By way of the companion to the above, here are some of the most interesting paragraphs from a small blue-covered pamphlet, "Notes For Your Guidance," which is handed to every young Briton who goes to the U.S.A. for flight training.
You will not be expected to tell your hosts and hostesses what is wrong, in your opinion, with them and their country. During this war, and probably after, our fate is closely bound up with that of the United States, and we shall need in this country people who understand the American viewpoint and interpret to us their reactions.
You are going to America as guests. Therefore, you will receive almost unbounded hospitality, the American standard of hospitality being as high as any in the world. Remember, that there is just as high a standard expected of the guest as of the host. You will be expected to feel and show appreciation. Do so.
The Americans are a tremendous nation who have built up standard different from our own in many ways. After all, their forefathers and predecessors in the continent fought to be independent of us. Grant them to be so in your mind as they are in fact.
You are going to the United States to learn. To learn your job, and, in doing so, to learn to like and understand Americans. This is almost as important as your technical training.
For Englishmen, ways of speech are often bound up with ideas of class distinction. Of course, there are differences in any country between the speech of the so-called well-educated and the ill-educated, and America is no exception, but you must beware of transferring unconscious assumptions drawn from your English experience to totally different conditions. The United States were a revolutionary, equalitarian country all the time the frontier was moving west, and, in spite of changes, remain so in sentiment to this day. Speech is not an index of class position, either way.

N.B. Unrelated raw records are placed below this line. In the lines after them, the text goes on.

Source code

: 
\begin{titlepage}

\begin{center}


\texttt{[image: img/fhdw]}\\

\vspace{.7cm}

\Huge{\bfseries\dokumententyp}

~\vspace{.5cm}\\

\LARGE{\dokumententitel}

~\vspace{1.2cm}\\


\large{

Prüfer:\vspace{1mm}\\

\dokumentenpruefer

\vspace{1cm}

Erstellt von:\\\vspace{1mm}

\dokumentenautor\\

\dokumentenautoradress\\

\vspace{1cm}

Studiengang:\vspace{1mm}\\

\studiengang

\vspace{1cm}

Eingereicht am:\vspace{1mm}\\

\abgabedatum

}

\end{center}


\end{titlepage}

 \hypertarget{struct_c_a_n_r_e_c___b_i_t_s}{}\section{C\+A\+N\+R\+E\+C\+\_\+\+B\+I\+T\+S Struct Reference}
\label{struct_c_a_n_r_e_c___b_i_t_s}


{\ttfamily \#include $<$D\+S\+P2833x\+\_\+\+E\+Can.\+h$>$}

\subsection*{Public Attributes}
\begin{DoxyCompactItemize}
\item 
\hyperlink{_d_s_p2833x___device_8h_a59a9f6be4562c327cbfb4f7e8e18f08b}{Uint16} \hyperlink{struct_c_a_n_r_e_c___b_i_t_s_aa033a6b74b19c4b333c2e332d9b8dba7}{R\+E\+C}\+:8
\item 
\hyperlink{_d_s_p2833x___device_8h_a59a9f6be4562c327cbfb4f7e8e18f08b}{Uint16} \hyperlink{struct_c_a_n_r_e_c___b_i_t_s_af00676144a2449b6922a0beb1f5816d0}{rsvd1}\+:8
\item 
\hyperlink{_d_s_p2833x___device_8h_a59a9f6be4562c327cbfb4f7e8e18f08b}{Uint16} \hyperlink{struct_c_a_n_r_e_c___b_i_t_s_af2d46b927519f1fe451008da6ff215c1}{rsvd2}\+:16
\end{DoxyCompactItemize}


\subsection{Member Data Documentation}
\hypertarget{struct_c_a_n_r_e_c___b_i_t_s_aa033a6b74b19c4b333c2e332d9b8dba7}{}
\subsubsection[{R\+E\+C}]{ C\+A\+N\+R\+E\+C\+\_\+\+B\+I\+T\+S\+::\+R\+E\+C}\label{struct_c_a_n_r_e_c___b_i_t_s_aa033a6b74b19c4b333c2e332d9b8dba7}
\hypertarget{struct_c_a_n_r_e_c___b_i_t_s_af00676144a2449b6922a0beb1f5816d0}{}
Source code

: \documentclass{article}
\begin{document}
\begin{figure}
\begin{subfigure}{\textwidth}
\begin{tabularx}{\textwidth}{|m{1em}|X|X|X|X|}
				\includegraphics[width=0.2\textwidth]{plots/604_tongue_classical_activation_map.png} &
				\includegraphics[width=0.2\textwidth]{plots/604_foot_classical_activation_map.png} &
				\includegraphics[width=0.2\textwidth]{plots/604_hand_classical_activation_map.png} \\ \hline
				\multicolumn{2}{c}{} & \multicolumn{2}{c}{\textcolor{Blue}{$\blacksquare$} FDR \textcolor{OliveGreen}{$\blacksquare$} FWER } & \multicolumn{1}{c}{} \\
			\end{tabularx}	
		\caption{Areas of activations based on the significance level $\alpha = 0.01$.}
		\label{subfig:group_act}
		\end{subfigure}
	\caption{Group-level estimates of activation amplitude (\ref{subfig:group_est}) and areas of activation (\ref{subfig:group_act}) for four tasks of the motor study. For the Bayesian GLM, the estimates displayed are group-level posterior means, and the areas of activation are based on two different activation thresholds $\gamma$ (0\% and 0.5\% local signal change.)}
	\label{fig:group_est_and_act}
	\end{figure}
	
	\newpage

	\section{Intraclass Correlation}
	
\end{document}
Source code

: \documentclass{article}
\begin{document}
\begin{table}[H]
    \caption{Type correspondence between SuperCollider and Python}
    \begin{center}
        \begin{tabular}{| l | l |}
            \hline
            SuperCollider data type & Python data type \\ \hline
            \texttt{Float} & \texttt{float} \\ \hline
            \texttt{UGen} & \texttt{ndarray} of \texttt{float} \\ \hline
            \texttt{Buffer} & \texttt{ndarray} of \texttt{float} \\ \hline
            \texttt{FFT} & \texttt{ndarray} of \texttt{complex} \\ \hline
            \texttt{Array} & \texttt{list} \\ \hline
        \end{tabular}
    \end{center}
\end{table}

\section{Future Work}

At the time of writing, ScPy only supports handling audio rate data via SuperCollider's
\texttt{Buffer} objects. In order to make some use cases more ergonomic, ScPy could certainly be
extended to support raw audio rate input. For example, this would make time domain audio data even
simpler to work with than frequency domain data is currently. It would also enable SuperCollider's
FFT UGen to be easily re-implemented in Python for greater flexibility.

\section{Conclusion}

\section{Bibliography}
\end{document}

Just as we have a kind of stage Irishman and stage American in the national gallery of literary mythology, so the Americans have a stage Englishman. Don't be offended if you are measured up against certain characters in Dickens, or more likely against Bertie Wooster and Jeeves. It is poetic justice - and you will live down the comparison, and be taken as a regular guy when your hosts get to know you.
You will find plenty of sportsmanship and a code of what is done and what is not done. But it is not always our code, and you may be surprised at some of the things that are done.
Don't expect the stately minuet of cricket, with its elaborate etiquette, on the baseball field, and remember that barracking is part of the art of the game. The idea is to win, not just to have a game. That idea is not altogether unknown in some games in other parts of the English-speaking world - and it is not a bad idea for a fighting man.